D’autre part, contrairement à ce que soutient Mme B…, le délai de trente jours qui lui a été laissé pour quitter le territoire français ne traduit pas une erreur de fait ou une erreur manifeste d’appréciation de la part du préfet de police, un tel délai devant être regardé comme suffisant pour organiser son départ et la continuité des soins dont elle a besoin dans le cadre du traitement de sa pathologie. Les moyens doivent donc être écartés.
Sur la décision fixant le pays de renvoi :
Aux termes de l’article 3 de la convention européenne de sauvegarde des droits de l’homme et des libertés fondamentales : « Nul ne peut être soumis à la torture ni à des peines ou traitements inhumains ou dégradants ».

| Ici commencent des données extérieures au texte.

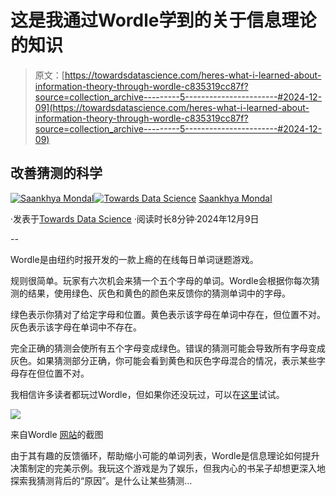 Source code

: # 这是我通过Wordle学到的关于信息理论的知识

> 原文：[https://towardsdatascience.com/heres-what-i-learned-about-information-theory-through-wordle-c835319cc87f?source=collection_archive---------5-----------------------#2024-12-09](https://towardsdatascience.com/heres-what-i-learned-about-information-theory-through-wordle-c835319cc87f?source=collection_archive---------5-----------------------#2024-12-09)

## 改善猜测的科学

[](https://saankhya.medium.com/?source=post_page---byline--c835319cc87f--------------------------------)[![Saankhya Mondal](../Images/b22ffe3b52c6c3bcfafaeed3812811d8.png)](https://saankhya.medium.com/?source=post_page---byline--c835319cc87f--------------------------------)[](https://towardsdatascience.com/?source=post_page---byline--c835319cc87f--------------------------------)[![Towards Data Science](../Images/a6ff2676ffcc0c7aad8aaf1d79379785.png)](https://towardsdatascience.com/?source=post_page---byline--c835319cc87f--------------------------------) [Saankhya Mondal](https://saankhya.medium.com/?source=post_page---byline--c835319cc87f--------------------------------)

·发表于[Towards Data Science](https://towardsdatascience.com/?source=post_page---byline--c835319cc87f--------------------------------) ·阅读时长8分钟·2024年12月9日

--

Wordle是由纽约时报开发的一款上瘾的在线每日单词谜题游戏。

规则很简单。玩家有六次机会来猜一个五个字母的单词。Wordle会根据你每次猜测的结果，使用绿色、灰色和黄色的颜色来反馈你的猜测单词中的字母。

绿色表示你猜对了给定字母和位置。黄色表示该字母在单词中存在，但位置不对。灰色表示该字母在单词中不存在。

完全正确的猜测会使所有五个字母变成绿色。错误的猜测可能会导致所有字母变成灰色。如果猜测部分正确，你可能会看到黄色和灰色字母混合的情况，表示某些字母存在但位置不对。

我相信许多读者都玩过Wordle，但如果你还没玩过，可以在[这里](https://www.nytimes.com/games/wordle/index.html)试试。

![](../Images/7fea97194cd62d1b6a06b513365dee2d.png)

来自Wordle [网站](https://www.nytimes.com/games/wordle/index.html)的截图

由于其有趣的反馈循环，帮助缩小可能的单词列表，Wordle是信息理论如何提升决策制定的完美示例。我玩这个游戏是为了娱乐，但我内心的书呆子却想更深入地探索我猜测背后的“原因”。是什么让某些猜测…
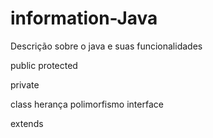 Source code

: # information-Java
Descrição sobre o java e suas funcionalidades

public
protected

private


class
herança
polimorfismo
interface

extends
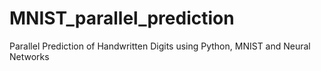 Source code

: # MNIST_parallel_prediction

Parallel Prediction of Handwritten Digits using Python, MNIST and Neural Networks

Ainsi qu’il a été dit Mme B… ne démontre pas qu’elle ne pourrait pas bénéficier d’un traitement et d’une prise en charge appropriés en Côte d’Ivoire. En outre, si elle évoque des risques de persécutions pesant sur elle dans son pays, elle n’assortit cette affirmation d’aucune précision et il est constant qu’elle n’a pas demandé l’asile en France. Par suite, le moyen tiré de la méconnaissance des stipulations de l’article 3 de la convention européenne de sauvegarde des droits de l’homme et des libertés fondamentales doit être écarté.
Il résulte de tout ce qui précède, et sans qu’il soit besoin d’examiner la fin de non-recevoir opposée par le préfet de police, que les conclusions de Mme B… à fin d’annulation de l’arrêté du 7 avril 2025 doivent être rejetées, ainsi que, par voie de conséquence, ses conclusions à fin d’injonction et d’astreinte et celles présentées au titre des dispositions de l’article L. 761-1 du code de justice administrative et de l’article 37 de la loi du 10 juillet 1991.
D E C I D E :
Article 1er : La requête de Mme B… est rejetée.
Article 2 : Le présent jugement sera notifié à Mme A… B…, à Me Ka et au préfet de police.
Délibéré après l’audience du 6 mai 2026, à laquelle siégeaient :
Mme Topin, présidente,
Mme Dousset, première conseillère,
Mme Calladine, première conseillère.
Rendu public par mise à disposition au greffe le 20 mai 2026.
La rapporteure,
Signé
A. DOUSSET
La présidente,
Signé
E. TOPIN
La greffière,
Signé
V. FLUET
La République mande et ordonne au préfet de police en ce qui le concerne ou à tous commissaires de justice à ce requis en ce qui concerne les voies de droit commun contre les parties privées de pourvoir à l’exécution de la présente décision.